For instance, a database select statement that requests one specific record may cause the DBMS to read one record from the tables or every record in the table, depending on whether or not the table is indexed by the lookup key. Often a table must be indexed by more than one key (or set of keys) to accommodate the different access patterns generated by the applications. Careful indexing can have dramatic effects on total systems performance. After systems are installed, it is worthwhile monitoring to decide if changes should be made to the database (even for internally-developed or "off-the-shelf" third-party applications). It is often possible to improve the performance of an application by reorganizing the database (even without changing anything in the application's source code).
Another consideration that receives little notice but often affects performance is internal lock contention. The DBMS must lock data against conflicting simultaneous access. Any other process that requires access to this data will be unable to go on until the lock is released. A system may perform poorly due to an inefficient locking strategy.
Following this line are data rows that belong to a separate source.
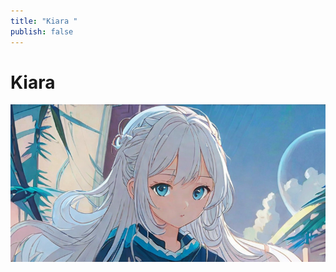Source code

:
 ```yaml
---
title: "Kiara "
publish: false
---
```

# **Kiara**

![](/files/a%20anime%20character%20with%20long%20white%20hair%20and%20blue%20eyes,%20in%20the%20style%20of%20Lost%202.png)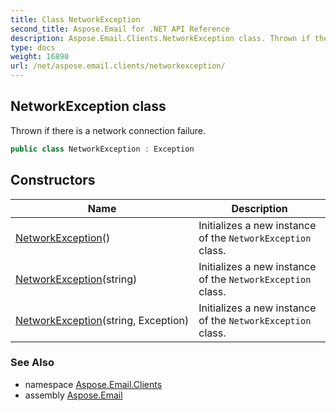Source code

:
```yaml
---
title: Class NetworkException
second_title: Aspose.Email for .NET API Reference
description: Aspose.Email.Clients.NetworkException class. Thrown if there is a network connection failure
type: docs
weight: 16890
url: /net/aspose.email.clients/networkexception/
---
```

## NetworkException class

Thrown if there is a network connection failure.

```csharp
public class NetworkException : Exception
```

## Constructors

| Name | Description |
| --- | --- |
| [NetworkException](networkexception/#constructor)() | Initializes a new instance of the `NetworkException` class. |
| [NetworkException](networkexception/#constructor_1)(string) | Initializes a new instance of the `NetworkException` class. |
| [NetworkException](networkexception/#constructor_2)(string, Exception) | Initializes a new instance of the `NetworkException` class. |

### See Also

* namespace [Aspose.Email.Clients](../../aspose.email.clients/)
* assembly [Aspose.Email](../../)


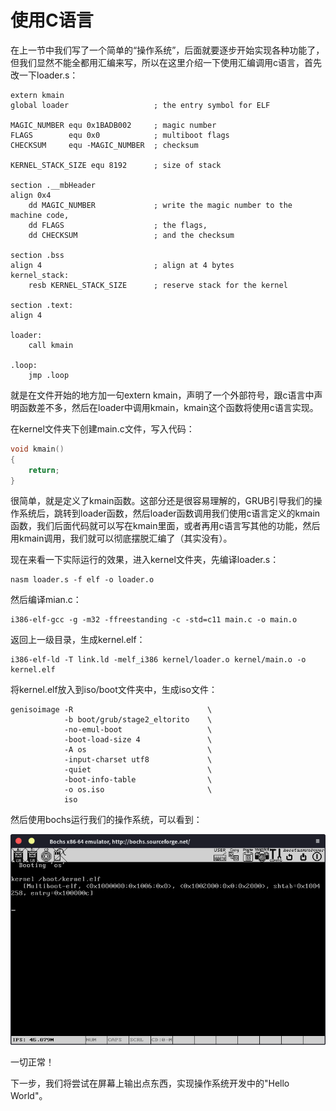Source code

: #  使用C语言

在上一节中我们写了一个简单的“操作系统”，后面就要逐步开始实现各种功能了，但我们显然不能全都用汇编来写，所以在这里介绍一下使用汇编调用c语言，首先改一下loader.s：

```assembly
extern kmain
global loader                   ; the entry symbol for ELF

MAGIC_NUMBER equ 0x1BADB002     ; magic number
FLAGS        equ 0x0            ; multiboot flags
CHECKSUM     equ -MAGIC_NUMBER  ; checksum

KERNEL_STACK_SIZE equ 8192      ; size of stack

section .__mbHeader
align 0x4
    dd MAGIC_NUMBER             ; write the magic number to the machine code,
    dd FLAGS                    ; the flags,
    dd CHECKSUM                 ; and the checksum

section .bss
align 4                         ; align at 4 bytes
kernel_stack:
    resb KERNEL_STACK_SIZE      ; reserve stack for the kernel

section .text:
align 4

loader:
    call kmain

.loop:
    jmp .loop
```

就是在文件开始的地方加一句extern kmain，声明了一个外部符号，跟c语言中声明函数差不多，然后在loader中调用kmain，kmain这个函数将使用c语言实现。

在kernel文件夹下创建main.c文件，写入代码：

```c
void kmain()
{
    return;
}
```

很简单，就是定义了kmain函数。这部分还是很容易理解的，GRUB引导我们的操作系统后，跳转到loader函数，然后loader函数调用我们使用c语言定义的kmain函数，我们后面代码就可以写在kmain里面，或者再用c语言写其他的功能，然后用kmain调用，我们就可以彻底摆脱汇编了（其实没有）。

现在来看一下实际运行的效果，进入kernel文件夹，先编译loader.s：

    nasm loader.s -f elf -o loader.o   

然后编译mian.c：

    i386-elf-gcc -g -m32 -ffreestanding -c -std=c11 main.c -o main.o   

返回上一级目录，生成kernel.elf：

    i386-elf-ld -T link.ld -melf_i386 kernel/loader.o kernel/main.o -o kernel.elf   

将kernel.elf放入到iso/boot文件夹中，生成iso文件：

    genisoimage -R                              \
                -b boot/grub/stage2_eltorito    \
                -no-emul-boot                   \
                -boot-load-size 4               \
                -A os                           \
                -input-charset utf8             \
                -quiet                          \
                -boot-info-table                \
                -o os.iso                       \
                iso

然后使用bochs运行我们的操作系统，可以看到：

![img](1.png)

一切正常！

下一步，我们将尝试在屏幕上输出点东西，实现操作系统开发中的"Hello World"。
DBMSs offers many tunable parameters, some having dramatic effects on performance. Below are our recommendations for applications and DBMSs that have already been tuned.
The following questions summarize the process of arriving at an accurate DBMS configuration:
Which DBMS is being used? Is it a "2N" or multithreaded implementation?
How big is the raw size of the database?
What transaction processing monitors are being used (if any)?
Is it feasible to use a client/server configuration?
How many users will be active simultaneously?
What is the basic or dominant access pattern? Which queries dominate the load?
What is the indexing strategy? Which queries will be optimized by indexing (converted from serial access to random access) and which queries are required to be carried out as full or partial table scans?
Are there sufficient disk drives and SCSI host adapters configured to accommodate the anticipated access load? Are there separate disks for DBMS logs and archives?
Is there sufficient disk storage capacity to accommodate the raw data, the indexes, the temporary table spaces, as well as room for data growth?
Are sufficient processors configured to handle the anticipated users?
Is a dedicated network between client and server systems required?
- Is the anticipated backup policy consistent with the type, number, and SCSI location of the backup devices?
Most DBMS applications consist of three logical parts:
- A user interface
- Application processing
- A back-end DBMS service provider.
The user interface and application processing are usually combined in a single binary, although some elaborate applications are now providing multithreaded front-end processing disconnected from presentation services. Often, the back-end DBMS server is run on a dedicated computer to provide as little contention for resources as possible.
When it is feasible to do so, use of the client/server model to separate the front-end processing and presentation services from the DBMS provider usually provides a substantial improvement in total system performance. This lets the critical resource, the DBMS provider, operate unimpeded on its host system. This is particularly true for systems dominated by activities, such as driving hundreds or thousands of terminals.
The opposite of client/server mode is "timesharing." Timesharing usually delivers higher performance only when the presentation requirements are very light or when the concurrent user load is light. Applications that have forms-based presentation are usually never light.